Kitapta hiç naklen celse kaydı yoktur. Çünkü Ruhselman bir bilgiyi pek çok celseden derlemiştir.Kitabın ilk bölümleri daha çok dünyanın yapısıyla ilgilidir. Onun için daha çok maddeyi anlatmaya yöneliktir. Ruhun yapısı akabinde konu edilmiştir. Kitabın son kısımlarında ise daha çok dünyanın geleceğine ilişkin kehanetler bulunmaktadır.

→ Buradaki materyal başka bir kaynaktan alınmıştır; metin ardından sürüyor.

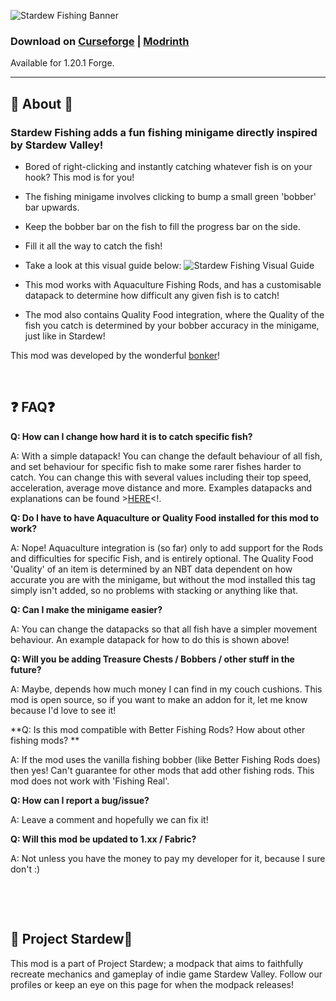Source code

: ![Stardew Fishing Banner](https://i.imgur.com/3qSwTt2.png)

### Download on [Curseforge](https://www.curseforge.com/minecraft/mc-mods/stardew-fishing) | [Modrinth](https://modrinth.com/mod/stardew-fishing)

Available for 1.20.1 Forge.

-----

## 📖 About 📖

### **Stardew Fishing adds a fun fishing minigame directly inspired by Stardew Valley!**

- Bored of right-clicking and instantly catching whatever fish is on your hook? This mod is for you!
- The fishing minigame involves clicking to bump a small green 'bobber' bar upwards. 
- Keep the bobber bar on the fish to fill the progress bar on the side. 
- Fill it all the way to catch the fish! 
- Take a look at this visual guide below:
![Stardew Fishing Visual Guide](https://i.imgur.com/Gw0zdyd.png)

- This mod works with Aquaculture Fishing Rods, and has a customisable datapack to determine how difficult any given fish is to catch!
- The mod also contains Quality Food integration, where the Quality of the fish you catch is determined by your bobber accuracy in the minigame, just like in Stardew!
 

This mod was developed by the wonderful [bonker](https://modrinth.com/user/bonker)!

 

## ❓ FAQ❓

**Q: How can I change how hard it is to catch specific fish?**

A: With a simple datapack! You can change the default behaviour of all fish, and set behaviour for specific fish to make some rarer fishes harder to catch. You can change this with several values including their top speed, acceleration, average move distance and more. Examples datapacks and explanations can be found >[HERE](https://legacy.curseforge.com/minecraft/mc-mods/stardew-fishing/download/5548093)<!. 

**Q: Do I have to have Aquaculture or Quality Food installed for this mod to work?**

A: Nope! Aquaculture integration is (so far) only to add support for the Rods and difficulties for specific Fish, and is entirely optional. The Quality Food 'Quality' of an item is determined by an NBT data dependent on how accurate you are with the minigame, but without the mod installed this tag simply isn't added, so no problems with stacking or anything like that.

**Q: Can I make the minigame easier?**

A: You can change the datapacks so that all fish have a simpler movement behaviour. An example datapack for how to do this is shown above!

**Q: Will you be adding Treasure Chests / Bobbers / other stuff in the future?**

A: Maybe, depends how much money I can find in my couch cushions. This mod is open source, so if you want to make an addon for it, let me know because I'd love to see it! 

**Q: Is this mod compatible with Better Fishing Rods? How about other fishing mods? **

A: If the mod uses the vanilla fishing bobber (like Better Fishing Rods does) then yes! Can't guarantee for other mods that add other fishing rods. This mod does not work with 'Fishing Real'.

**Q: How can I report a bug/issue?**

A: Leave a comment and hopefully we can fix it!

**Q: Will this mod be updated to 1.xx / Fabric?**

A: Not unless you have the money to pay my developer for it, because I sure don't :)

 

 

## 🌸 Project Stardew🌽

This mod is a part of Project Stardew; a modpack that aims to faithfully recreate mechanics and gameplay of indie game Stardew Valley. Follow our profiles or keep an eye on this page for when the modpack releases!
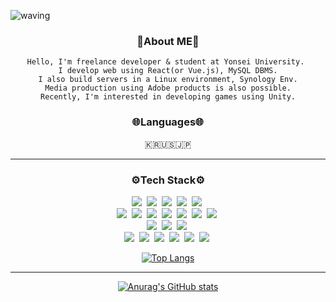 ![waving](https://capsule-render.vercel.app/api?type=waving&height=200&text=Ichiya%20Luna&fontAlign=50&fontAlignY=40&color=gradient)

<div align="center">
  <h3>🍓About ME🍓</h3>
    
    Hello, I'm freelance developer & student at Yonsei University. 
    I develop web using React(or Vue.js), MySQL DBMS.
    I also build servers in a Linux environment, Synology Env.
    Media production using Adobe products is also possible.
    Recently, I'm interested in developing games using Unity.
    
  
  <h3>🌐Languages🌐</h3>
  🇰🇷🇺🇸🇯🇵
  <hr>
  <h3>⚙️Tech Stack⚙️</h3>
  <img src="https://img.shields.io/badge/C-A8B9CC?style=flat-square&logo=C&logoColor=white"/>&nbsp 
  <img src="https://img.shields.io/badge/C++-00599C?style=flat-square&logo=C%2B%2B&logoColor=white"/>&nbsp 
  <img src="https://img.shields.io/badge/.Net-512BD4?style=flat-square&logo=.Net&logoColor=white"/>&nbsp 
  <img src="https://img.shields.io/badge/Python-3766AB?style=flat-square&logo=Python&logoColor=white"/>&nbsp 
  <img src="https://img.shields.io/badge/Unity-FFFFFF?style=flat-square&logo=Unity&logoColor=black"/>&nbsp 
  <br>
  <img src="https://img.shields.io/badge/HTML5-E34F26?style=flat-square&logo=HTML5&logoColor=white"/>&nbsp 
  <img src="https://img.shields.io/badge/css-1572B6?style=flat-square&logo=css3&logoColor=white"/>&nbsp 
  <img src="https://img.shields.io/badge/Javascript-ffb13b?style=flat-square&logo=javascript&logoColor=black"/>&nbsp 
  <img src="https://img.shields.io/badge/jQuery-0769AD?style=flat-square&logo=jQuery&logoColor=white"/>&nbsp 
  <img src="https://img.shields.io/badge/Vue.js-4FC08D?style=flat-square&logo=Vue.js&logoColor=white"/>&nbsp 
  <img src="https://img.shields.io/badge/React-61DAFB?style=flat-square&logo=React&logoColor=black"/>&nbsp 
  <img src="https://img.shields.io/badge/Mysql-E6B91E?style=flat-square&logo=MySql&logoColor=black"/>&nbsp 
  <br>
  <img src="https://img.shields.io/badge/NGINX-009639?style=flat-square&logo=NGINX&logoColor=white"/>&nbsp 
  <img src="https://img.shields.io/badge/Docker-2496ED?style=flat-square&logo=Docker&logoColor=white"/>&nbsp 
  <img src="https://img.shields.io/badge/Synology-B5B5B6?style=flat-square&logo=Synology&logoColor=black"/>&nbsp 
  <br>
  <img src="https://img.shields.io/badge/Adobe-FF0000?style=flat-square&logo=Adobe&logoColor=white"/>&nbsp 
  <img src="https://img.shields.io/badge/Ae-9999FF?style=flat-square&logo=Adobe-After-Effects&logoColor=white"/>&nbsp 
  <img src="https://img.shields.io/badge/Ai-FF9A00?style=flat-square&logo=Adobe-Illustrator&logoColor=white"/>&nbsp 
  <img src="https://img.shields.io/badge/Ps-31A8FF?style=flat-square&logo=Adobe-Photoshop&logoColor=white"/>&nbsp 
  <img src="https://img.shields.io/badge/Pr-9999FF?style=flat-square&logo=Adobe-Premiere-Pro&logoColor=white"/>&nbsp 
  <img src="https://img.shields.io/badge/Xd-FF61F6?style=flat-square&logo=Adobe-XD&logoColor=white"/>&nbsp 
  
  [![Top Langs](https://github-readme-stats.vercel.app/api/top-langs/?username=IchiyaLuna&langs_count=8&layout=compact)](https://github.com/anuraghazra/github-readme-stats)
  
  <hr>
  
  [![Anurag's GitHub stats](https://github-readme-stats.vercel.app/api?username=ichiyaluna)](https://github.com/anuraghazra/github-readme-stats)
</div>


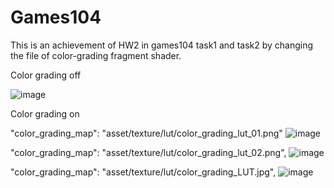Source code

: # Games104

This is an achievement of HW2 in games104 task1 and task2 by changing the file of color-grading fragment shader.

Color grading off

 ![image](https://user-images.githubusercontent.com/84280032/215300486-53e8f765-eaeb-4c1e-8724-6bbdf2aa7241.png)
 
Color grading on

"color_grading_map": "asset/texture/lut/color_grading_lut_01.png"
 ![image](https://user-images.githubusercontent.com/84280032/215300489-dfee8cb5-a24b-4743-90eb-b9580ec9d041.png)

"color_grading_map": "asset/texture/lut/color_grading_lut_02.png",
![image](https://user-images.githubusercontent.com/84280032/215300498-fb4051a0-d5b4-49f2-a225-2f07b163b6c0.png)

"color_grading_map": "asset/texture/lut/color_grading_LUT.jpg",
![image](https://user-images.githubusercontent.com/84280032/215300504-58114f73-d2f7-4a79-aef7-bf518315aa07.png)

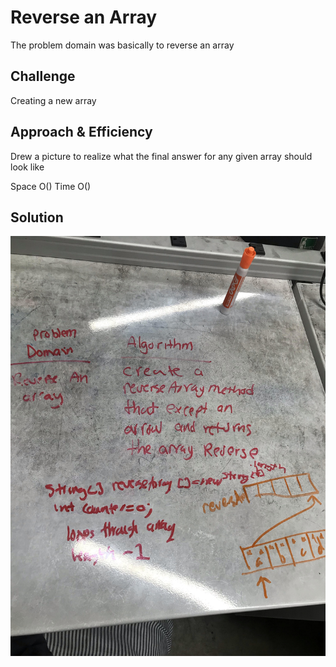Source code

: # Reverse an Array
<!-- Short summary or background information -->
The problem domain was basically to reverse an array
## Challenge
<!-- Description of the challenge -->
Creating a new array

## Approach & Efficiency
<!-- What approach did you take? Why? What is the Big O space/time for this approach? -->
Drew a picture to realize what the final answer for any given array should look like

Space O()
Time O()

## Solution
<!-- Embedded whiteboard image -->
![reverse_array](../assets/img/reverse_array.jpg)






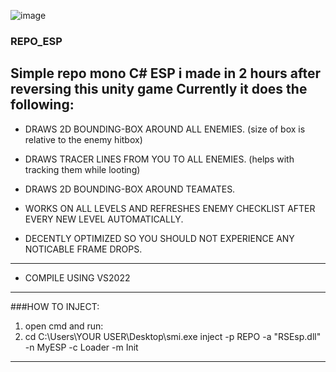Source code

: ![image](https://github.com/user-attachments/assets/273a4e14-2d20-4949-a5d1-4036d93c9166)

### REPO_ESP
Simple repo mono C# ESP i made in 2 hours after reversing this unity game
Currently it does the following:
----------------------------------------------------------------------------------------------
- DRAWS 2D BOUNDING-BOX AROUND ALL ENEMIES. (size of box is relative to the enemy hitbox)
  

- DRAWS TRACER LINES FROM YOU TO ALL ENEMIES. (helps with tracking them while looting)
  

- DRAWS 2D BOUNDING-BOX AROUND TEAMATES.
  

- WORKS ON ALL LEVELS AND REFRESHES ENEMY CHECKLIST AFTER EVERY NEW LEVEL AUTOMATICALLY.
  

- DECENTLY OPTIMIZED SO YOU SHOULD NOT EXPERIENCE ANY NOTICABLE FRAME DROPS.


----------------------------------------------------------------------------------------------
- COMPILE USING VS2022
----------- 
###HOW TO INJECT:
1. open cmd and run:
2. cd C:\Users\YOUR USER\Desktop\smi.exe inject -p REPO -a "RSEsp.dll" -n MyESP -c Loader -m Init
------------
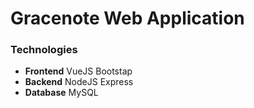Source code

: # Gracenote Web Application
### Technologies
  - **Frontend** VueJS Bootstap
  - **Backend** NodeJS Express
  - **Database** MySQL
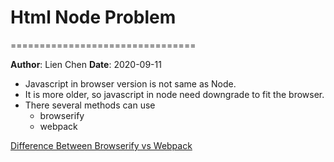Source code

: # Html Node Problem
================================

**Author**: Lien Chen  **Date**: 2020-09-11

* Javascript in browser version is not same as Node.
* It is more older, so javascript in node need downgrade to fit the browser.
* There several methods can use
    * browserify
    * webpack

[Difference Between Browserify vs Webpack](https://www.educba.com/browserify-vs-webpack/)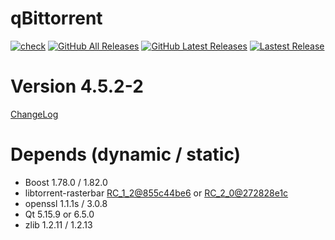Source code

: # qBittorrent
[![check](https://github.com/brvphoenix/auto-build/workflows/CI/badge.svg?branch=master)](https://github.com/brvphoenix/auto-build/actions)
[![GitHub All Releases](https://img.shields.io/github/downloads/brvphoenix/auto-build/total)](https://github.com/brvphoenix/auto-build/releases)
[![GitHub Latest Releases](https://img.shields.io/github/downloads-pre/brvphoenix/auto-build/latest/total)](https://github.com/brvphoenix/auto-build/releases)
[![Lastest Release](https://img.shields.io/github/release/brvphoenix/auto-build.svg?style=flat)](https://github.com/brvphoenix/auto-build/releases)

# Version 4.5.2-2
[ChangeLog](https://github.com/qbittorrent/qBittorrent/blob/v4_4_x/Changelog)

# Depends (dynamic / static)
* Boost 1.78.0 / 1.82.0
* libtorrent-rasterbar [RC_1_2@855c44be6](https://github.com/arvidn/libtorrent/commits/RC_1_2?before=855c44be6370dc90ec1f3dff4223770dd47a5208+35&branch=RC_1_2) or [RC_2_0@272828e1c](https://github.com/arvidn/libtorrent/commits/RC_2_0?before=272828e1cc37b042dfbbafa539222d8533e99755+35&branch=RC_2_0)
* openssl 1.1.1s / 3.0.8
* Qt 5.15.9 or 6.5.0
* zlib 1.2.11 / 1.2.13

Kitap, dünya insanının nereden gelip nereye gittiğini, tekamül aşamaları ve geçişlerini,dünyanın işlevini, maddeyi, maddenin yapısını, maddi mekanizmaları, ruhu, ruh ve madde münasebetinin nedenlerini ve nasıl kurulduğunu, alemleri, şuuru, uykuyu, rüyaları, manyetizmayı, zamanı, zamanın idraklere hitap eden kısımlarını, üst alemlerdeki zaman yapısını, kaderi, kader mekanizmasını, dünyayı sevk ve idare eden planları, cennet ve cehennem sembolleriyle ifade edilmiş bilgilerin özlerini, dünyada yaşanacak coğrafi değişikleri, devre sonu inkilabının (dönüşümünün) son aşamalarında neler yaşanacağını, kısaca ruhtan madde kainatına, fizikten kuantuma, zaman kavramından boyut kavramına, vicdandan erdeme kadar birbirinden farklı pek çok konuyu net bir şekilde, açık bilgilerle ele almaktadır.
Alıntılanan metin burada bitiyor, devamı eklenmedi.